Persecution Of Christians Is At An All-Time High And Growing. Have You Leapt For Joy Yet?

Logo 071414This month saw the release of Open Door’s 2015 World Watch List, its annual report on the state of Christian persecution worldwide. The press release on the Open Doors site reads in part:

While the year 2014 will go down in history for having the highest level of global persecution of Christians in the modern era, current conditions suggest the worst is yet to come….This year, the threshold was higher for a country to make the list, indicating that worldwide levels of persecution have increased.

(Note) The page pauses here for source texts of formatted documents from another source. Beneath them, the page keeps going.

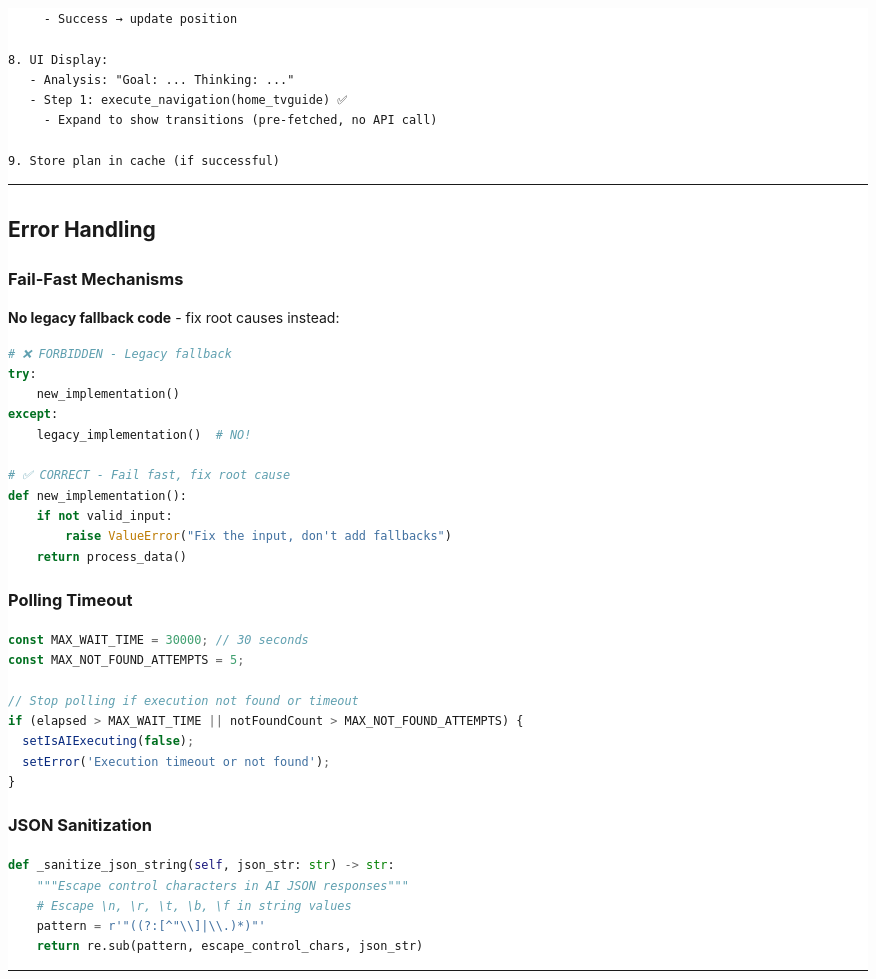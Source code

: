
 ```
     - Success → update position
   
8. UI Display:
   - Analysis: "Goal: ... Thinking: ..."
   - Step 1: execute_navigation(home_tvguide) ✅
     - Expand to show transitions (pre-fetched, no API call)
   
9. Store plan in cache (if successful)
```

---

## Error Handling

### Fail-Fast Mechanisms

**No legacy fallback code** - fix root causes instead:

```python
# ❌ FORBIDDEN - Legacy fallback
try:
    new_implementation()
except:
    legacy_implementation()  # NO!

# ✅ CORRECT - Fail fast, fix root cause
def new_implementation():
    if not valid_input:
        raise ValueError("Fix the input, don't add fallbacks")
    return process_data()
```

### Polling Timeout
```typescript
const MAX_WAIT_TIME = 30000; // 30 seconds
const MAX_NOT_FOUND_ATTEMPTS = 5;

// Stop polling if execution not found or timeout
if (elapsed > MAX_WAIT_TIME || notFoundCount > MAX_NOT_FOUND_ATTEMPTS) {
  setIsAIExecuting(false);
  setError('Execution timeout or not found');
}
```

### JSON Sanitization
```python
def _sanitize_json_string(self, json_str: str) -> str:
    """Escape control characters in AI JSON responses"""
    # Escape \n, \r, \t, \b, \f in string values
    pattern = r'"((?:[^"\\]|\\.)*)"'
    return re.sub(pattern, escape_control_chars, json_str)
```

---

First things first: I love the report. You can dispute the criteria or the measurement if you like (those debates can be healthy and helpful), but the need for good data–the need for any data–in this area is immense.

So my focus here is not on the report but rather on your reaction to it: Knowing that we are experiencing the highest level of global persecution of Christians in the modern era, and that the worst is yet to come, how do you respond? By calling your legislator? By exposing the dangers of Muslim extremism? By engaging in imprecatory prayer?

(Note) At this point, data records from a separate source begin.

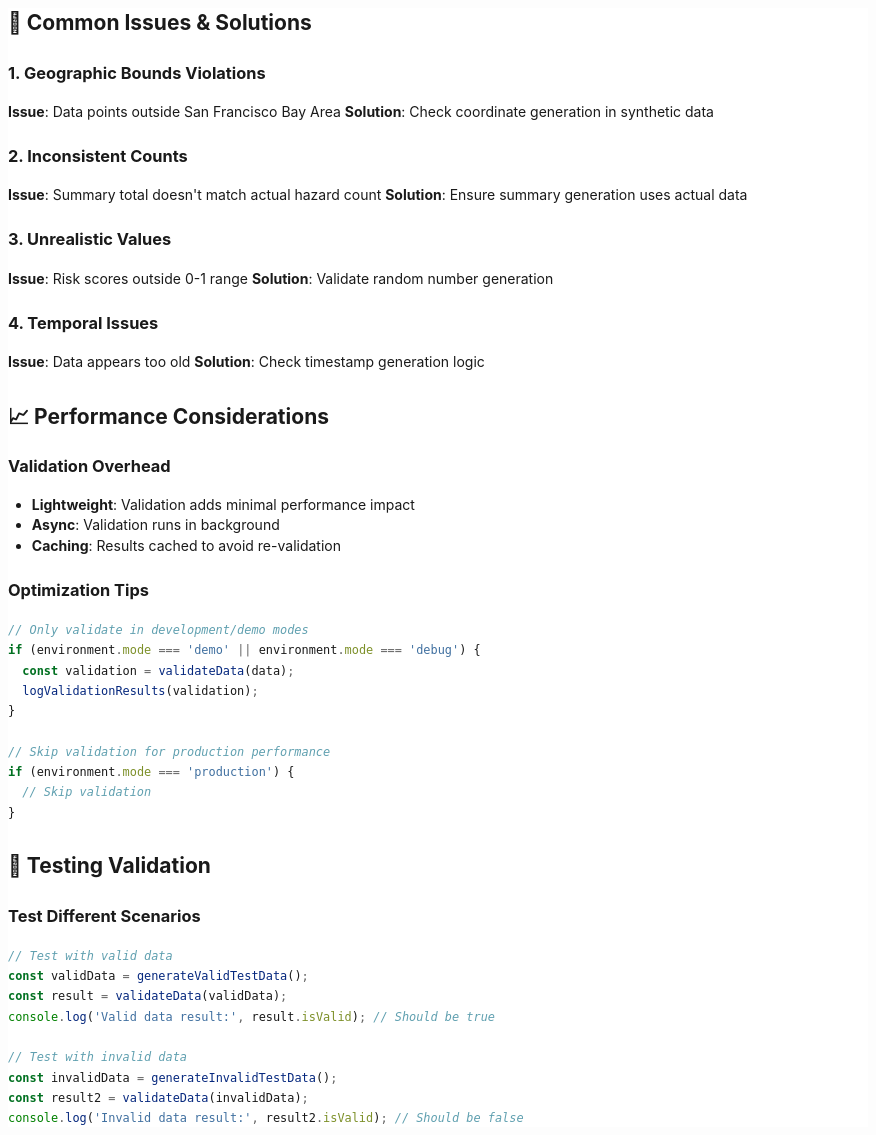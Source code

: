 ## 🚨 **Common Issues & Solutions**

### **1. Geographic Bounds Violations**
**Issue**: Data points outside San Francisco Bay Area
**Solution**: Check coordinate generation in synthetic data

### **2. Inconsistent Counts**
**Issue**: Summary total doesn't match actual hazard count
**Solution**: Ensure summary generation uses actual data

### **3. Unrealistic Values**
**Issue**: Risk scores outside 0-1 range
**Solution**: Validate random number generation

### **4. Temporal Issues**
**Issue**: Data appears too old
**Solution**: Check timestamp generation logic

## 📈 **Performance Considerations**

### **Validation Overhead**
- **Lightweight**: Validation adds minimal performance impact
- **Async**: Validation runs in background
- **Caching**: Results cached to avoid re-validation

### **Optimization Tips**
```typescript
// Only validate in development/demo modes
if (environment.mode === 'demo' || environment.mode === 'debug') {
  const validation = validateData(data);
  logValidationResults(validation);
}

// Skip validation for production performance
if (environment.mode === 'production') {
  // Skip validation
}
```

## 🧪 **Testing Validation**

### **Test Different Scenarios**
```typescript
// Test with valid data
const validData = generateValidTestData();
const result = validateData(validData);
console.log('Valid data result:', result.isValid); // Should be true

// Test with invalid data
const invalidData = generateInvalidTestData();
const result2 = validateData(invalidData);
console.log('Invalid data result:', result2.isValid); // Should be false
```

How about by leaping for joy?

Mother Nina asked [Rev. Richard Wurmbrand] how to bear suffering. He said that he had always been afraid of suffering, but then he began to be joyful in suffering. “Be joyful!” he exclaimed, “leap for joy!” As Mother Nina remarked later, as he said this his eyes seemed like a sea of light opening into eternity.

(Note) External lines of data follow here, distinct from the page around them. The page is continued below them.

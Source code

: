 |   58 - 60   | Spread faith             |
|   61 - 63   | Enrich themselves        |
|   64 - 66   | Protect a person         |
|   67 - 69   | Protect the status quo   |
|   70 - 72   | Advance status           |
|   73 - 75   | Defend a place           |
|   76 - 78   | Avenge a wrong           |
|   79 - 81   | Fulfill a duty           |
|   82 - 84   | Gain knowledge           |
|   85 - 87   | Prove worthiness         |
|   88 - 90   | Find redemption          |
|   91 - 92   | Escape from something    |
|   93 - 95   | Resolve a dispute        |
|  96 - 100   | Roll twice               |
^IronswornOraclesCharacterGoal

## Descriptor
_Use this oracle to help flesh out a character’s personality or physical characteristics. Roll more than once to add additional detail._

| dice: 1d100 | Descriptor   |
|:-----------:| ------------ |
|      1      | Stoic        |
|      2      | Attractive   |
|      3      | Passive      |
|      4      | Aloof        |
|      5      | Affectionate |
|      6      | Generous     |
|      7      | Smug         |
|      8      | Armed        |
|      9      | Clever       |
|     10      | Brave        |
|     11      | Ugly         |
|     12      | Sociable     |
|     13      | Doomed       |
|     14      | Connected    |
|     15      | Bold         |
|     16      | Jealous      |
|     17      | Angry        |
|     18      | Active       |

“Only forgiven sins are committed against me,” Rev. Wurmbrand once wrote in reply to a letter from a former antagonist asking for his forgiveness. In the letter, he explained:

In Greek, the words in “Our Father” are “Forgive us our trespasses as we forgave (afekamen, the past tense) those who trespass against us”. I have forgiven on the day of my baptism all those who have offended me and those who will offend me until the end of my earthly life… In prison I got beatings which I had forgiven years before.

I do not pretend to know how Rev. Wurmbrand would respond to this latest World Watch report. But it would not be hard to imagine that rather than (or in addition to) words like publicize, protect, or prevent, he might talk about our natural fear of suffering, our need to leap for joy in it, and the vital importance of getting word to our persecutors that the only sins they can commit against us and our brothers and sisters around the world are forgiven ones.

So try not to look sad as you read the report. Remove the furrow from your brow. Wash your face and leap for joy in public. Jesus taught us this would happen, and, as Rev. Wurmbrand reminds us, Jesus taught us how he expects for us to respond when it does:

 Blessed are you when men hate you, and ostracize you, and insult you, and scorn your name as evil, for the sake of the Son of Man. Be glad in that day and leap for joy, for behold, your reward is great in heaven. For in the same way their fathers used to treat the prophets.

About Pastor Foley

The Reverend Dr. Eric Foley is CEO and Co-Founder, with his wife Dr. Hyun Sook Foley, of Voice of the Martyrs Korea, supporting the work of persecuted Christians in North Korea and around the world and spreading their discipleship practices worldwide. He is the former International Ambassador for the International Christian Association, the global fellowship of Voice of the Martyrs sister ministries. Pastor Foley is a much sought after speaker, analyst, and project consultant on the North Korean underground church, North Korean defectors, and underground church discipleship. He and Dr. Foley oversee a far-flung staff across Asia that is working to help North Koreans and Christians everywhere grow to fullness in Christ. He earned the Doctor of Management at Case Western Reserve University's Weatherhead School of Management in Cleveland, Ohio.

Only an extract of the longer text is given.